Now I have my own daughter. For her 13th birthday next month, she has asked for two young female fancy mice. We live in southern Oregon, and I have been unsuccessful locating a breeder in my state. We don't mind driving to northern California or across our state if it means we would find the right breeder. Would anybody here know of someone I could contact? I am not too particular about the variety at this point, but would like to support a serious fancier.

Thank you so much,

Linda von Hanneken
541-482-7669
WolfPacks.com ~ Gear for Working Dogs
web: http://WolfPacks.com
email: [email protected]


----------



## SarahC (Oct 3, 2008)

welcome,hope you find some mice soon.


----------



## Lilly (Nov 21, 2015)

Hello from across the other side of the country!

Sadly there is not too many breeders that I know of out that way, the AFRMA itself is down to less than a handful of mouse breeders and they are in south CA.

If I can think of anyone out your way I'll let you know or maybe you could consider shipping (through either a private small animal transport or if you know any rabbit people as they often travel quite far for shows)


----------



## Traildog (Feb 2, 2017)

Thank you everyone! Reading through this board, and researching the fancy in general gives me the desire to become involved in mice again. It is a pity there are so few serious breeders in the Pacific Northwest.

I have sent a message to Jozzette at AFRMA, but if any of you are connected with others in southern California, please share my contact info with them.

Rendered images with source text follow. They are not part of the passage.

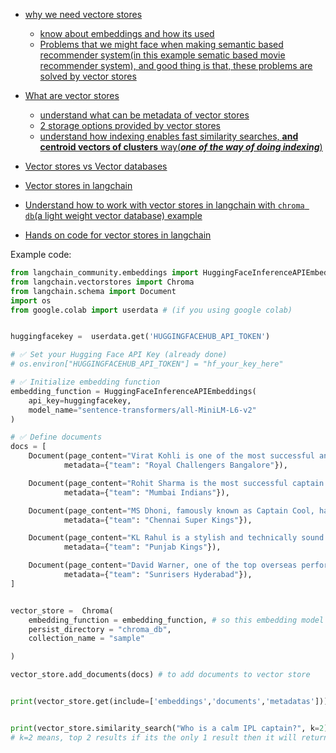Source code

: - [why we need vectore stores](https://youtu.be/k13WK0bxQP0?si=wSq_g05w0X6qKOsV&t=67)
    - [know about embeddings and how its used](https://youtu.be/k13WK0bxQP0?si=3x_EXB_5pqdftpky&t=627)
    - [Problems that we might face when making semantic based recommender system(in this example sematic based movie recommender system), and good thing is that, these problems are solved by vector stores](https://youtu.be/k13WK0bxQP0?si=HUcZw8ZUQuCtlyjO&t=887)

- [What are vector stores](https://youtu.be/k13WK0bxQP0?si=KLlr9vC2QcBAuJ4A&t=1107)
  - [understand what can be metadata of vector stores](https://youtu.be/k13WK0bxQP0?si=Aj1ApjyEoz-55WP1&t=1177 )
  - [2 storage options provided by vector stores](https://youtu.be/k13WK0bxQP0?si=gXJAQkGYEM43Ox3Z&t=1227)
  - [understand how indexing enables fast similarity searches, **and centroid vectors of clusters**  way(***one of the way of doing indexing***)](https://youtu.be/k13WK0bxQP0?si=Yd36o5LHhYJoJiga&t=1327)

- [Vector stores vs Vector databases](https://youtu.be/k13WK0bxQP0?si=vDqdEQ6KLxqoGGkh&t=1737)

- [Vector stores in langchain](https://youtu.be/k13WK0bxQP0?si=MATN9gFRGGL3YWhu&t=2027)

- [Understand how to work with vector stores in langchain with `chroma db`(a light weight vector database) example](https://youtu.be/k13WK0bxQP0?si=fccwOs9Nl58MVgnV&t=2227)

- [Hands on code for vector stores in langchain](https://youtu.be/k13WK0bxQP0?si=QivxR-gNGqJaLN8t&t=2387)

Example code:

```py
from langchain_community.embeddings import HuggingFaceInferenceAPIEmbeddings
from langchain.vectorstores import Chroma
from langchain.schema import Document
import os
from google.colab import userdata # (if you using google colab)


huggingfacekey =  userdata.get('HUGGINGFACEHUB_API_TOKEN')

# ✅ Set your Hugging Face API Key (already done)
# os.environ["HUGGINGFACEHUB_API_TOKEN"] = "hf_your_key_here"

# ✅ Initialize embedding function
embedding_function = HuggingFaceInferenceAPIEmbeddings(
    api_key=huggingfacekey,
    model_name="sentence-transformers/all-MiniLM-L6-v2"
)

# ✅ Define documents
docs = [
    Document(page_content="Virat Kohli is one of the most successful and consistent batsmen in IPL history. Known for his aggressive batting style and passionate leadership.",
            metadata={"team": "Royal Challengers Bangalore"}),

    Document(page_content="Rohit Sharma is the most successful captain in IPL history, leading Mumbai Indians to five titles. He's known for his calm demeanor and explosive batting.",
            metadata={"team": "Mumbai Indians"}),

    Document(page_content="MS Dhoni, famously known as Captain Cool, has led Chennai Super Kings to multiple IPL titles. His finishing skills, wicketkeeping, and leadership are legendary.",
            metadata={"team": "Chennai Super Kings"}),

    Document(page_content="KL Rahul is a stylish and technically sound batsman, known for his consistency and adaptability in different formats. He has been a key player for Punjab Kings.",
            metadata={"team": "Punjab Kings"}),

    Document(page_content="David Warner, one of the top overseas performers in IPL, has captained Sunrisers Hyderabad to an IPL title. His explosive starts have often set the tone.",
            metadata={"team": "Sunrisers Hyderabad"}),
]


vector_store =  Chroma(
    embedding_function = embedding_function, # so this embedding model is used by chroma db to create embeddings(and then it will store those embeddings)
    persist_directory = "chroma_db",
    collection_name = "sample"

)

vector_store.add_documents(docs) # to add documents to vector store


print(vector_store.get(include=['embeddings','documents','metadatas']))


print(vector_store.similarity_search("Who is a calm IPL captain?", k=2)) # output document object 
# k=2 means, top 2 results if its the only 1 result then it will return 1 result 2 times

```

We could take a family trip down there next month over Spring Break to bring home some youngsters.

Meanwhile, I have begun putting feelers out with the rabbit fancy community inquiring about transportation from beyond the west coast. It looks like there is an active mouse fancy in the eastern and southern US. Please let me know who you are and what you're working with, if you would like to make contact with me.

Hopefully we will have success.

Linda von Hanneken
541-482-7669
WolfPacks.com ~ Gear for Working Dogs
web: http://WolfPacks.com
email: [email protected]


----------



## Lilly (Nov 21, 2015)

I am on the board of the Fancy Mouse Breeders Association (FMBA) which is likely the other club you mentioned. The biggest areas for us are probably south east and around WI at the moment but we are looking at planning shows as far west as OK (although I know that still isn't CA)


----------